Denmark has halted the rollout of the AstraZeneca Covid vaccine following reports of negative side effects relating to blood clots. The Telegraph has the story.
Denmark has temporarily suspended AstraZeneca Covid vaccine shots after reports of cases of blood clots forming, including one in Denmark, Danish authorities said on Thursday.
They did not say how many reports of blood clots there had been, but Austria has stopped using a batch of AstraZeneca shots while investigating a death from coagulation disorders and an illness from a pulmonary embolism.
They said six other European countries had halted the use of a vaccine batch from AstraZeneca.
“Both we and the Danish Medicines Agency have to respond to reports of possible serious side-effects, both from Denmark and other European countries,” the director of the Danish Health Authority, Soren Brostrom, said in a statement.
The vaccine would be suspended for 14 days, the health agency said. It did not give details of the Danish blood clot patient.

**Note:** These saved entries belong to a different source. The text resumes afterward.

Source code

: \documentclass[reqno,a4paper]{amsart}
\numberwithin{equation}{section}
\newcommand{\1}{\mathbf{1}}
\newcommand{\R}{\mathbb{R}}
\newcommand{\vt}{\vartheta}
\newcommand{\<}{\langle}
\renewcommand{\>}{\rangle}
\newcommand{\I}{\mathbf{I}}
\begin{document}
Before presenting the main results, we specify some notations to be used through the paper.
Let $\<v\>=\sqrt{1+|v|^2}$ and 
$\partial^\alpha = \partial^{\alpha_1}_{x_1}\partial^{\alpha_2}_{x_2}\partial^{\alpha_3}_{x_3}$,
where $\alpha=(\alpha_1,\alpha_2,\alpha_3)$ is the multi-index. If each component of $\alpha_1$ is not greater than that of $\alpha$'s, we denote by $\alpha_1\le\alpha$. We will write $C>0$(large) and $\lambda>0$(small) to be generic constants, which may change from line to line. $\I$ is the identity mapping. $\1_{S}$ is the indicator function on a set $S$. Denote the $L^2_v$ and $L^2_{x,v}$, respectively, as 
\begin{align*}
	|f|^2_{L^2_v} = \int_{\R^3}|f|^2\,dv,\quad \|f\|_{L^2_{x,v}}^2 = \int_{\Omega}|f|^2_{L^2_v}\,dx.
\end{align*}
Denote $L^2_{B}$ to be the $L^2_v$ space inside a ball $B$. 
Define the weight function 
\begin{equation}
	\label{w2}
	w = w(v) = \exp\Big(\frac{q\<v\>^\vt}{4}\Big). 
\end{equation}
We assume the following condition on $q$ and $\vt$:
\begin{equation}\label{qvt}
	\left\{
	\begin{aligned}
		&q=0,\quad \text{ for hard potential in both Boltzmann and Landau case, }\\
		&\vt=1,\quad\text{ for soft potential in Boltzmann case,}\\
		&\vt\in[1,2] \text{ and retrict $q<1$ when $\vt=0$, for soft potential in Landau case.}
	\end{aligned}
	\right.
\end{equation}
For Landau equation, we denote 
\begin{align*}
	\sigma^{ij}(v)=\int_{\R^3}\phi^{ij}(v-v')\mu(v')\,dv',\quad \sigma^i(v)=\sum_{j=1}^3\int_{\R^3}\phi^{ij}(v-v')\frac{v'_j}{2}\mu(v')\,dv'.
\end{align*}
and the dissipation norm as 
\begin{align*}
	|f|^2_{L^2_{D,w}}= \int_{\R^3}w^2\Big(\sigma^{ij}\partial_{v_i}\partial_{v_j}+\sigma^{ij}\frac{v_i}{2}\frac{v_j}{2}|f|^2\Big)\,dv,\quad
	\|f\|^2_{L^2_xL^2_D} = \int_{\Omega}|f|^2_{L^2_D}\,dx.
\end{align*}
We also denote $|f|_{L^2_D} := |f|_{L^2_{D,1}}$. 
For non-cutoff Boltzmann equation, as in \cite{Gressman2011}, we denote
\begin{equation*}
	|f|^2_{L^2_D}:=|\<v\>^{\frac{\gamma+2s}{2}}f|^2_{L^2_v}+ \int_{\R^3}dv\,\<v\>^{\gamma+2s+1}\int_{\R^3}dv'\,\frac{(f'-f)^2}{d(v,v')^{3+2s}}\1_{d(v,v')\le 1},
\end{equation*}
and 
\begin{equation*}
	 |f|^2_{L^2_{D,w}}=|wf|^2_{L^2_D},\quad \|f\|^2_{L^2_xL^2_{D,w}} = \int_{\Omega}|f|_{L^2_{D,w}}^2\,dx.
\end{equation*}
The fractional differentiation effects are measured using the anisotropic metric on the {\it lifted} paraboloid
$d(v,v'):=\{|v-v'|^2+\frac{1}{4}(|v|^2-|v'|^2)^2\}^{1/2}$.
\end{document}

AstraZeneca has defended its shot, highlighting that there have been “no confirmed serious adverse events associated with the vaccine”, but is fully supportive of Denmark’s investigation.
Worth reading in full.
Stop Press: There have been no registered cases of blood clots related to AstraZeneca’s Covid vaccine in Spain, according to the country’s Health Secretary, which will continue to use the shots.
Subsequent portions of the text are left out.